Dana Denis-Smith is the founder and CEO of Obelisk Support, a legal supplier which champions flexible-working and counts over 1000 legal consultants in its network. She is also the founder of the First 100 Years and Next 100 Years campaigns. The First 100 Years campaign ran the national celebrations of the centenary of the Sex Disqualification (Removal Act) 1919 while the Next 100 Years continues this work with a focus on creating a more equal and diverse legal profession for the next generation.
Laurie-Anne is leading criminal barrister, media consultant and mentor.
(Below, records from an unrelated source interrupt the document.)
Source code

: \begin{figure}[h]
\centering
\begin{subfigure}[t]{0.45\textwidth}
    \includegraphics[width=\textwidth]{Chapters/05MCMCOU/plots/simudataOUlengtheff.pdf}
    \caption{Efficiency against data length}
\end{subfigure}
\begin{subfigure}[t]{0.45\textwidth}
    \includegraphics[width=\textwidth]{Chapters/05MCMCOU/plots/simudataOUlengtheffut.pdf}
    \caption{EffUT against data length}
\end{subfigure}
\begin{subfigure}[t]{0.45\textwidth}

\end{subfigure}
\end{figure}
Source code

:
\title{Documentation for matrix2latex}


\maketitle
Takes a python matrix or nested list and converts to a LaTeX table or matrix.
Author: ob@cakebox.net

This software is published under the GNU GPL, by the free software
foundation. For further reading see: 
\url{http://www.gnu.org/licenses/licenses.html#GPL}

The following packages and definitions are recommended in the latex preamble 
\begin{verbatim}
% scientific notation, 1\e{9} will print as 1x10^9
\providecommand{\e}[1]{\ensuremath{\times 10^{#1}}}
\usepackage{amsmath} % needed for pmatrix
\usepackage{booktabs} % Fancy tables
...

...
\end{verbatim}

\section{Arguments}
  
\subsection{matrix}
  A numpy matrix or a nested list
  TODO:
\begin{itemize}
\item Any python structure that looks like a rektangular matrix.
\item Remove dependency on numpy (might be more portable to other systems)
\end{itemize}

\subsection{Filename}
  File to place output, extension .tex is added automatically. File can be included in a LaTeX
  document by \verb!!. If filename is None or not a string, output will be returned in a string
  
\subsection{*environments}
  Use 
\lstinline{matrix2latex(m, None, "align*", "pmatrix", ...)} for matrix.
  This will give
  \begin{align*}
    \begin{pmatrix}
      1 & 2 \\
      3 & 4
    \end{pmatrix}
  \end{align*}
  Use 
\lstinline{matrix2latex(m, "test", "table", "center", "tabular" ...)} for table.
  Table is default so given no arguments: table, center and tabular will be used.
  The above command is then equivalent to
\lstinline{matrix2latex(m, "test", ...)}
She has appeared before the Court of Appeal, Courts Martial and worked on the international Criminal Trials in Sierra Leone. Laurie-Anne is also the treasurer of the Criminal Bar Association, a member of the Bar Council's working group on race, chair of Women in Criminal Law (Race Equality Committee) and Chair of Pupillage at 25 Bedford Row. She was the Winner of the 2019 UK Diversity Legal Awards "Lawyer of the Year" and in 2020 she was nominated "Barrister of the Year" at the Women in Law Awards.
Dr Dvora Liberman joined the Oxford Centre for Socio-Legal Studies in 2019 as a Postdoctoral Researcher before becoming a Programme Associate in December 2020. Dvora is an oral historian, storyteller and teacher, and has developed numerous oral history projects with government departments, charities and cultural institutions in the UK, India, Australia, Bosnia, Israel and Palestine. She has shared the life stories of marginalised and unheard communities with a wide variety of audiences through theatre, film, books and exhibitions.
Linda Mulcahy is the Professor of Socio-Legal Studies at Oxford Law Faculty and the Director of the Centre for Socio-Legal Studies. Trained in both law and the social sciences, Linda's work focuses on how the disadvantaged and marginalised experience law and the legal system. Most recently she has received funding to undertake an oral history of the Law Centres movement in the UK. Gender has long been a central theme in her work and she was a contributor to the Feminist Judgements and the Women's Legal Landmarks projects.